Task brief: Although the entries contain pictures, repeat only their words, exactly as written.

>>

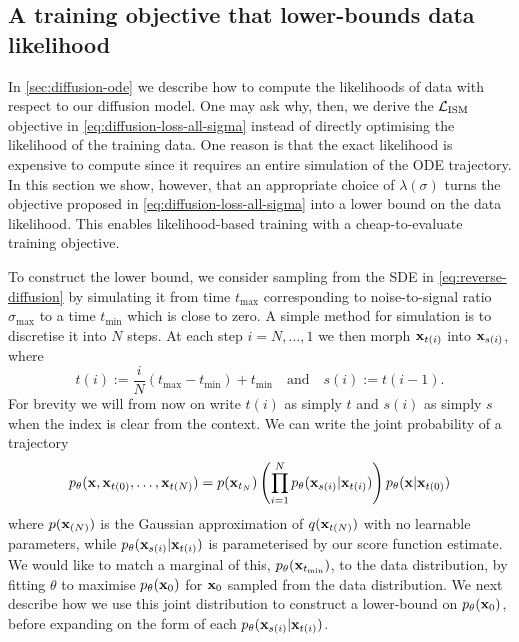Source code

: \subsection{A training objective that lower-bounds data likelihood} \label{sec:diffusion-likelihood}
In \cref{sec:diffusion-ode} we describe how to compute the likelihoods of data with respect to our diffusion model. One may ask why, then, we derive the ${\mathcal{L}}_\text{ISM}$ objective in \cref{eq:diffusion-loss-all-sigma} instead of directly optimising the likelihood of the training data. One reason is that the exact likelihood is expensive to compute since it requires an entire simulation of the ODE trajectory. In this section we show, however, that an appropriate choice of $\lambda(\sigma)$ turns the objective proposed in \cref{eq:diffusion-loss-all-sigma} into a lower bound on the data likelihood. This enables likelihood-based training with a cheap-to-evaluate training objective.

To construct the lower bound, we consider sampling from the SDE in \cref{eq:reverse-diffusion} by simulating it from time $t_\text{max}$ corresponding to noise-to-signal ratio $\sigma_\text{max}$ to a time $t_\text{min}$ which is close to zero.
A simple method for simulation is to discretise it into $N$ steps. At each step $i = N,\ldots,1$ we then morph ${\mathbf{x}}_{t(i)}$ into ${\mathbf{x}}_{s(i)}$, where
\begin{equation}\nonumber
t(i) := \frac{i}{N} (t_\text{max} - t_\text{min}) + t_\text{min} \quad \text{and} \quad s(i) := t(i-1).
\end{equation}
For brevity we will from now on write $t(i)$ as simply $t$ and $s(i)$ as simply $s$ when the index is clear from the context. We can write the joint probability of a trajectory
\begin{align} \label{eq:diffusion-reverse-joint-prob}
    p_\theta({\mathbf{x}},{\mathbf{x}}_{t(0)},\ldots,{\mathbf{x}}_{t(N)}) = p({\mathbf{x}}_{t_N}) \left( \prod_{i=1}^N p_\theta({\mathbf{x}}_{s(i)} | {\mathbf{x}}_{t(i)}) \right) p_\theta({\mathbf{x}}|{\mathbf{x}}_{t(0)})
\end{align}
where $p({\mathbf{x}}_{(N)})$ is the Gaussian approximation of $q({\mathbf{x}}_{t(N)})$ with no learnable parameters, while $p_\theta({\mathbf{x}}_{s(i)} | {\mathbf{x}}_{t(i)})$ is parameterised by our score function estimate. We would like to match a marginal of this, $p_\theta({\mathbf{x}}_{t_\text{min}})$, to the data distribution, by fitting $\theta$ to maximise $p_\theta({\mathbf{x}}_0)$ for ${\mathbf{x}}_0$ sampled from the data distribution. We next describe how we use this joint distribution to construct a lower-bound on $p_\theta({\mathbf{x}}_0)$, before expanding on the form of each $p_\theta({\mathbf{x}}_{s(i)}|{\mathbf{x}}_{t(i)})$.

<<

Result of this task:
Source code

: \subsection{A training objective that lower-bounds data likelihood} \label{sec:diffusion-likelihood}
In \cref{sec:diffusion-ode} we describe how to compute the likelihoods of data with respect to our diffusion model. One may ask why, then, we derive the ${\mathcal{L}}_\text{ISM}$ objective in \cref{eq:diffusion-loss-all-sigma} instead of directly optimising the likelihood of the training data. One reason is that the exact likelihood is expensive to compute since it requires an entire simulation of the ODE trajectory. In this section we show, however, that an appropriate choice of $\lambda(\sigma)$ turns the objective proposed in \cref{eq:diffusion-loss-all-sigma} into a lower bound on the data likelihood. This enables likelihood-based training with a cheap-to-evaluate training objective.

To construct the lower bound, we consider sampling from the SDE in \cref{eq:reverse-diffusion} by simulating it from time $t_\text{max}$ corresponding to noise-to-signal ratio $\sigma_\text{max}$ to a time $t_\text{min}$ which is close to zero.
A simple method for simulation is to discretise it into $N$ steps. At each step $i = N,\ldots,1$ we then morph ${\mathbf{x}}_{t(i)}$ into ${\mathbf{x}}_{s(i)}$, where
\begin{equation}\nonumber
t(i) := \frac{i}{N} (t_\text{max} - t_\text{min}) + t_\text{min} \quad \text{and} \quad s(i) := t(i-1).
\end{equation}
For brevity we will from now on write $t(i)$ as simply $t$ and $s(i)$ as simply $s$ when the index is clear from the context. We can write the joint probability of a trajectory
\begin{align} \label{eq:diffusion-reverse-joint-prob}
    p_\theta({\mathbf{x}},{\mathbf{x}}_{t(0)},\ldots,{\mathbf{x}}_{t(N)}) = p({\mathbf{x}}_{t_N}) \left( \prod_{i=1}^N p_\theta({\mathbf{x}}_{s(i)} | {\mathbf{x}}_{t(i)}) \right) p_\theta({\mathbf{x}}|{\mathbf{x}}_{t(0)})
\end{align}
where $p({\mathbf{x}}_{(N)})$ is the Gaussian approximation of $q({\mathbf{x}}_{t(N)})$ with no learnable parameters, while $p_\theta({\mathbf{x}}_{s(i)} | {\mathbf{x}}_{t(i)})$ is parameterised by our score function estimate. We would like to match a marginal of this, $p_\theta({\mathbf{x}}_{t_\text{min}})$, to the data distribution, by fitting $\theta$ to maximise $p_\theta({\mathbf{x}}_0)$ for ${\mathbf{x}}_0$ sampled from the data distribution. We next describe how we use this joint distribution to construct a lower-bound on $p_\theta({\mathbf{x}}_0)$, before expanding on the form of each $p_\theta({\mathbf{x}}_{s(i)}|{\mathbf{x}}_{t(i)})$.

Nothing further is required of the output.